Over the past few years, many former Denver residents crossed city borders seeking suburban comforts such as spacious yards and lower housing costs. From 2020 to 2021, the population of Denver county alone declined by over 6,000 residents, while some of the fastest growing cities in the country in 2019 included Arvada and Highlands Ranch.

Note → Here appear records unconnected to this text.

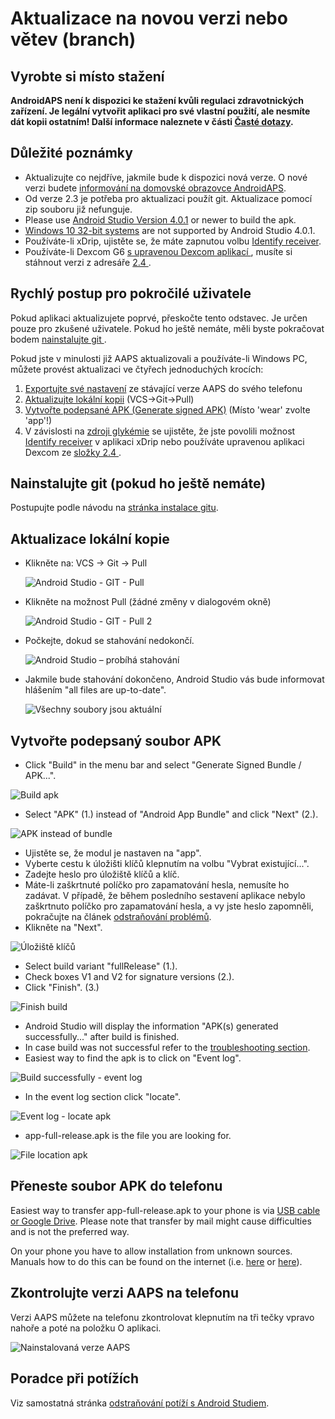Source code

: # Aktualizace na novou verzi nebo větev (branch)

## Vyrobte si místo stažení

**AndroidAPS není k dispozici ke stažení kvůli regulaci zdravotnických zařízení. Je legální vytvořit aplikaci pro své vlastní použití, ale nesmíte dát kopii ostatním! Další informace naleznete v části [Časté dotazy](../Getting-Started/FAQ.md).**

## Důležité poznámky

* Aktualizujte co nejdříve, jakmile bude k dispozici nová verze. O nové verzi budete [informování na domovské obrazovce AndroidAPS](../Installing-AndroidAPS/Releasenotes#release-notes).
* Od verze 2.3 je potřeba pro aktualizaci použít git. Aktualizace pomocí zip souboru již nefunguje.
* Please use [Android Studio Version 4.0.1](https://developer.android.com/studio/) or newer to build the apk.
* [Windows 10 32-bit systems](../Installing-AndroidAPS/troubleshooting_androidstudio#unable-to-start-daemon-process) are not supported by Android Studio 4.0.1.
* Používáte-li xDrip, ujistěte se, že máte zapnutou volbu [Identify receiver](../Configuration/xdrip#identify-receiver).
* Používáte-li Dexcom G6 [ s upravenou Dexcom aplikací ](../Hardware/DexcomG6#if-using-g6-with-patched-dexcom-app), musíte si stáhnout verzi z adresáře [ 2.4 ](https://github.com/dexcomapp/dexcomapp/tree/master/2.4).

## Rychlý postup pro pokročilé uživatele

Pokud aplikaci aktualizujete poprvé, přeskočte tento odstavec. Je určen pouze pro zkušené uživatele. Pokud ho ještě nemáte, měli byste pokračovat bodem [ nainstalujte git ](../Installing-AndroidAPS/git-install.rst).

Pokud jste v minulosti již AAPS aktualizovali a používáte-li Windows PC, můžete provést aktualizaci ve čtyřech jednoduchých krocích:

1. [Exportujte své nastavení](../Usage/ExportImportSettings#how-to-export-settings) ze stávající verze AAPS do svého telefonu
2. [Aktualizujte lokální kopii](../Installing-AndroidAPS/Update-to-new-version#update-your-local-copy) (VCS->Git->Pull)
3. [Vytvořte podepsané APK (Generate signed APK)](../Installing-AndroidAPS/Update-to-new-version#generate-signed-apk) (Místo 'wear' zvolte 'app'!)
4. V závislosti na [zdroji glykémie](../Configuration/BG-Source.rst) se ujistěte, že jste povolili možnost [Identify receiver](../Configuration/xdrip#identify-receiver) v aplikaci xDrip nebo používáte upravenou aplikaci Dexcom ze [složky 2.4 ](https://github.com/dexcomapp/dexcomapp/tree/master/2.4).

## Nainstalujte git (pokud ho ještě nemáte)

Postupujte podle návodu na [stránka instalace gitu](../Installing-AndroidAPS/git-install.rst).

## Aktualizace lokální kopie

* Klikněte na: VCS -> Git -> Pull
    
    ![Android Studio - GIT - Pull](../images/AndroidStudio361_Update01.png)

* Klikněte na možnost Pull (žádné změny v dialogovém okně)
    
    ![Android Studio - GIT - Pull 2](../images/AndroidStudio361_Update02a.png)

* Počkejte, dokud se stahování nedokončí.
    
    ![Android Studio – probíhá stahování](../images/AndroidStudio361_Update03.png)

* Jakmile bude stahování dokončeno, Android Studio vás bude informovat hlášením "all files are up-to-date".
    
    ![Všechny soubory jsou aktuální](../images/AndroidStudio361_Update04.png)

## Vytvořte podepsaný soubor APK

<!--- Text is maintained in page building-apk.md --->

* Click "Build" in the menu bar and select "Generate Signed Bundle / APK...".

![Build apk](../images/AndroidStudio361_27.png)

* Select "APK" (1.) instead of "Android App Bundle" and click "Next" (2.).

![APK instead of bundle](../images/AndroidStudio361_28.png)

* Ujistěte se, že modul je nastaven na "app".
* Vyberte cestu k úložišti klíčů klepnutím na volbu "Vybrat existující...".
* Zadejte heslo pro úložiště klíčů a klíč.
* Máte-li zaškrtnuté políčko pro zapamatování hesla, nemusíte ho zadávat. V případě, že během posledního sestavení aplikace nebylo zaškrtnuto políčko pro zapamatování hesla, a vy jste heslo zapomněli, pokračujte na článek [odstraňování problémů](../Installing-AndroidAPS/troubleshooting_androidstudio#lost-keystore).
* Klikněte na "Next".

![Úložiště klíčů](../images/AndroidStudio361_Update05.png)

* Select build variant "fullRelease" (1.). 
* Check boxes V1 and V2 for signature versions (2.).
* Click "Finish". (3.)

![Finish build](../images/AndroidStudio361_32.png)

* Android Studio will display the information "APK(s) generated successfully..." after build is finished.
* In case build was not successful refer to the [troubleshooting section](../Installing-AndroidAPS/troubleshooting_androidstudio.rst).
* Easiest way to find the apk is to click on "Event log".

![Build successfully - event log](../images/AndroidStudio361_33.png)

* In the event log section click "locate".

![Event log - locate apk](../images/AndroidStudio361_34.png)

* app-full-release.apk is the file you are looking for.

![File location apk](../images/AndroidStudio361_35.png)

## Přeneste soubor APK do telefonu

Easiest way to transfer app-full-release.apk to your phone is via [USB cable or Google Drive](https://support.google.com/android/answer/9064445?hl=en). Please note that transfer by mail might cause difficulties and is not the preferred way.

On your phone you have to allow installation from unknown sources. Manuals how to do this can be found on the internet (i.e. [here](https://www.expressvpn.com/de/support/vpn-setup/enable-apk-installs-android/) or [here](https://www.androidcentral.com/unknown-sources)).

## Zkontrolujte verzi AAPS na telefonu

Verzi AAPS můžete na telefonu zkontrolovat klepnutím na tři tečky vpravo nahoře a poté na položku O aplikaci.

![Nainstalovaná verze AAPS](../images/Update_VersionCheck.png)

## Poradce při potížích

Viz samostatná stránka [odstraňování potíží s Android Studiem](../Installing-AndroidAPS/troubleshooting_androidstudio.rst).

And as the people go, so do their pastimes—including one of Colorado’s favorites: drinking beer. Neighborhood watering holes have opened in droves in every suburb, and even longstanding breweries are moving their headquarters to greener pastures. So where are the best spots worth commuting to to sip suds? Here, our 15 favorite suburban pour houses.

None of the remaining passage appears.